How Jonathan rejected UK’s offer to rescue Chibok girls – Report

Adejoke Adeogun
Adejoke Adeogun
Ex-President Goodluck Jonathan

A fresh report has revealed how former President Goodluck Jonathan rebuffed the British Armed Forces, BAF, offer to rescue the 276 Chibok schoolgirls abducted by Boko Haram in 2014.

In a mission named Operation Turus, The Observer of the United Kingdom has reported that the BAF conducted air reconnaissance over northern Nigeria for several months, following the kidnapping of the girls from their dormitory.

“The girls were located in the first few weeks of the BAF mission,” a source involved in Operation Turus told The Observer. “We offered to rescue them, but the Nigerian government declined.”

It said the girls were then tracked by the aircraft as they were dispersed into progressively smaller groups over the following months, the source added.

The Observer further reported that notes from meetings between United Kingdom and Nigerian officials, obtained through the Freedom of Information Act, also suggest that Nigeria shunned international offers to rescue the girls.

While Nigeria welcomed an aid package and assistance from the US, the UK and France in looking for the girls, it viewed any action to be taken against kidnapping as a “national issue.”

“Nigeria’s intelligence and military services must solve the ultimate problem,” said Jonathan in a meeting with the UK’s then Africa minister, Mark Simmonds, on May 15, 2014.

A document summarising a meeting in Abuja in September 2014 between Nigeria’s national security adviser and James Duddridge MP, a former under-secretary of state at the Foreign Office, shows Operation Turus had advanced to the point where rescue options were being discussed.

Minutes from a meeting between Maj. Gen. James Chiswell and Jonathan the following month, hinted at the frustration felt by those trying to prompt some action from Nigeria.

“(President) Jonathan was still focused on ‘platforms.’ Gen.
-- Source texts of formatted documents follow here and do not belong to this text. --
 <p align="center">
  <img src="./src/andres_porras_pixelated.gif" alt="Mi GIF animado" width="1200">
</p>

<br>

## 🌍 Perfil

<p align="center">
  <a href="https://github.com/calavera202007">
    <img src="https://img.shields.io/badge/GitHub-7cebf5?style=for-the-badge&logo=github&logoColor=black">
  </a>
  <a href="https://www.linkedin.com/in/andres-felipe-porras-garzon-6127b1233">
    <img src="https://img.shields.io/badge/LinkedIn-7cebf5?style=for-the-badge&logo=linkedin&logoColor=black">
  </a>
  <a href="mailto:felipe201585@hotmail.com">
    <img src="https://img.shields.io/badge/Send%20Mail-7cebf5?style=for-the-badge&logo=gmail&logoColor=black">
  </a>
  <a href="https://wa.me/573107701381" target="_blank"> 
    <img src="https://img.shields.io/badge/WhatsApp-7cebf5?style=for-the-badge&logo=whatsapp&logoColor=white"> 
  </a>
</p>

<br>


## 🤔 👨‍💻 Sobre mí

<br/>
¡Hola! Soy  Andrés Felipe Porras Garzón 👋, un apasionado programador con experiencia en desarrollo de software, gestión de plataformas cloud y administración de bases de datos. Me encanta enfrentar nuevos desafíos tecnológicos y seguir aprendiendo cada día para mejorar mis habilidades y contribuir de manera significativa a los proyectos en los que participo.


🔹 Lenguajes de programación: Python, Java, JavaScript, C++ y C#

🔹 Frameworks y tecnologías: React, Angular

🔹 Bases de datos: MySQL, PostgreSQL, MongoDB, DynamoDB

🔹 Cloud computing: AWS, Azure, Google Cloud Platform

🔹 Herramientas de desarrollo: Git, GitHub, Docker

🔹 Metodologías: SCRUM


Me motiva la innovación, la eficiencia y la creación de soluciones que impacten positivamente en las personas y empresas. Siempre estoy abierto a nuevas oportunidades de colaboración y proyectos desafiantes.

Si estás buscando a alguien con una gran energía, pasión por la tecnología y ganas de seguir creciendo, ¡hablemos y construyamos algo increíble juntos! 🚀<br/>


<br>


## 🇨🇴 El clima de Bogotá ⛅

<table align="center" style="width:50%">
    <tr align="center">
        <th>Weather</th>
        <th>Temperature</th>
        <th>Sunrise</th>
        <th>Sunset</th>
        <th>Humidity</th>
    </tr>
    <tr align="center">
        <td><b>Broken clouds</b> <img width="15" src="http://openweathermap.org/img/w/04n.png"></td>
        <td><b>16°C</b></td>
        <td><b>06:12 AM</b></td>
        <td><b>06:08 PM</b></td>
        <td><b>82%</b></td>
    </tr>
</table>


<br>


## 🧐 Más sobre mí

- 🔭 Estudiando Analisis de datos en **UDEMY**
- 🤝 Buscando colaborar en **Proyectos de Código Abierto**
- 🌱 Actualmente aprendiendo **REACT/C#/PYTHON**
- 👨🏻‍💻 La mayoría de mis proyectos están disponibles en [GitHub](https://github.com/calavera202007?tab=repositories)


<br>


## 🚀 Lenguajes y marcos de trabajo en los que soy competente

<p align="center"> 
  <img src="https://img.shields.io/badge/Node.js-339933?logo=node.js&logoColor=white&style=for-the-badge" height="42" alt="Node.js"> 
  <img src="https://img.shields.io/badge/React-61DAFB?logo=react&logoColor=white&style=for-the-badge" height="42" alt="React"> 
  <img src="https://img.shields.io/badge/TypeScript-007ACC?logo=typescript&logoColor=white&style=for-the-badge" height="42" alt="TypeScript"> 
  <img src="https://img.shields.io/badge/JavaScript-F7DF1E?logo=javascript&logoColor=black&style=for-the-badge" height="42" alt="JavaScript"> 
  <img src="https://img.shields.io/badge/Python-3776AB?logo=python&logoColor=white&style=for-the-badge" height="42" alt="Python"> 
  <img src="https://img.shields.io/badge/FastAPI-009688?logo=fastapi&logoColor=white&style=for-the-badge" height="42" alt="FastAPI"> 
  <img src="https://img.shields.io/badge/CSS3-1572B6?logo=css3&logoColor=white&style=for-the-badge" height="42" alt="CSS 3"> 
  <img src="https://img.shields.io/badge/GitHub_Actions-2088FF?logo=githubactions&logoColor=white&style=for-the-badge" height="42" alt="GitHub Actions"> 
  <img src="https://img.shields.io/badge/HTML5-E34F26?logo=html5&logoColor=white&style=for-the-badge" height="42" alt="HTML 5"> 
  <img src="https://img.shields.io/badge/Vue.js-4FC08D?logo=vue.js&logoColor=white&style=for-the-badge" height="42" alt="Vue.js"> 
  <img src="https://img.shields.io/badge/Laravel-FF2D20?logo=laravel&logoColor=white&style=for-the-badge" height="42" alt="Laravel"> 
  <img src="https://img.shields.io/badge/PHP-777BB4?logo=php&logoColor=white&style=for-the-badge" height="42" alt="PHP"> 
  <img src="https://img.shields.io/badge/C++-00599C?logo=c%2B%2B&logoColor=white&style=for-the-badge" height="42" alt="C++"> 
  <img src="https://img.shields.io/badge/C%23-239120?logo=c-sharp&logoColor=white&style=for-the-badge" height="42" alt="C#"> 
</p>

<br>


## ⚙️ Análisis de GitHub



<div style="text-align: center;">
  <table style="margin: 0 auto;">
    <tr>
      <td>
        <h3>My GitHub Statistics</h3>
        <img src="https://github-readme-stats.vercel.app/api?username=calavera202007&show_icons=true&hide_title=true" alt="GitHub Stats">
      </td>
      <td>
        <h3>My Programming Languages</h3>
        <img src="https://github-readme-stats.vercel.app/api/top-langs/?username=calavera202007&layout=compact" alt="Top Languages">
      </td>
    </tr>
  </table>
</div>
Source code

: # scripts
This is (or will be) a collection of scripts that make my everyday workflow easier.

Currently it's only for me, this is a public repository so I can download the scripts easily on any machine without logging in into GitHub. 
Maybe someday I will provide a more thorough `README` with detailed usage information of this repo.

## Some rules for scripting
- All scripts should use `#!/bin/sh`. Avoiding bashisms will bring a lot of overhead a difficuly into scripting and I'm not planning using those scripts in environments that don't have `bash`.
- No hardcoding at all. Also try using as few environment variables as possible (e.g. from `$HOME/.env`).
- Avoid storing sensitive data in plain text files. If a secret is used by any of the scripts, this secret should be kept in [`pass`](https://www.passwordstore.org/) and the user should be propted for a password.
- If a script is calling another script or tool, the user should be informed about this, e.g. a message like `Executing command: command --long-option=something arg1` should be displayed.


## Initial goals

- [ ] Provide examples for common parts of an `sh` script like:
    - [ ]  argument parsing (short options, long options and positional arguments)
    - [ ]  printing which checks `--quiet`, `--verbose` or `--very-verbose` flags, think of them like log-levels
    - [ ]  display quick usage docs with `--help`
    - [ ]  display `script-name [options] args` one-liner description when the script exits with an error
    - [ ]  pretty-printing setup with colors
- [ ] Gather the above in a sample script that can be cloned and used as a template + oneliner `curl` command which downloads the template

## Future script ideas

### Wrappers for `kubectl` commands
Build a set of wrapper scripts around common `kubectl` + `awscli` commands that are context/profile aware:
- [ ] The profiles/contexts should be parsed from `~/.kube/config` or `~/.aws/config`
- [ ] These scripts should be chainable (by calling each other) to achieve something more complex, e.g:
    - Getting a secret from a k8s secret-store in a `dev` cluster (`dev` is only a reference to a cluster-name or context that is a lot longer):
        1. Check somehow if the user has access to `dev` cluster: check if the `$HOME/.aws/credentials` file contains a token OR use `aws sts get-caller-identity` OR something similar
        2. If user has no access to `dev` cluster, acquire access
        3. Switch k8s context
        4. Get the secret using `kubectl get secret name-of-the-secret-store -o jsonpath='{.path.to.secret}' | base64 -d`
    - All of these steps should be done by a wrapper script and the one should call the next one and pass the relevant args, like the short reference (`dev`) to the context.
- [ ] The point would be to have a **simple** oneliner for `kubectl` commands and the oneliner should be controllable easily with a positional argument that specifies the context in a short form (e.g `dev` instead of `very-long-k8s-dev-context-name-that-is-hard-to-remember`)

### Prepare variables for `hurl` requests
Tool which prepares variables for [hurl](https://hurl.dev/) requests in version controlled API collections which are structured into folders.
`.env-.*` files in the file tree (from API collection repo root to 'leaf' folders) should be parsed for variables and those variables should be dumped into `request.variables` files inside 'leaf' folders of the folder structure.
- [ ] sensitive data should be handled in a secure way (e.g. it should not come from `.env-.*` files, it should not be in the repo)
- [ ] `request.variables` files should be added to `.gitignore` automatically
Chiswell said again we could offer advice on what equipment might make sense and how weapon systems might be best deployed,” the October 2014 document stated.

However, Jonathan on Sunday faulted reports that his administration refused offers from the UK for the rescue of the abducted Chibok girls.

In a statement issued on his behalf by his Media Adviser, Ikechukwu Eze, the former President said he personally invited major world powers such as the US, UK and Holland among others to be part of the rescue mission to free the abducted girls.

Specifically, he said his administration was so supportive of these countries that they were granted permission to overfly Nigeria’s airspace, while conducting the search and rescue missions.

He, however, wondered why he would turn back to frustrate such collaborations considering the importance his administration attached to the rescue of the abducted Chibok girls.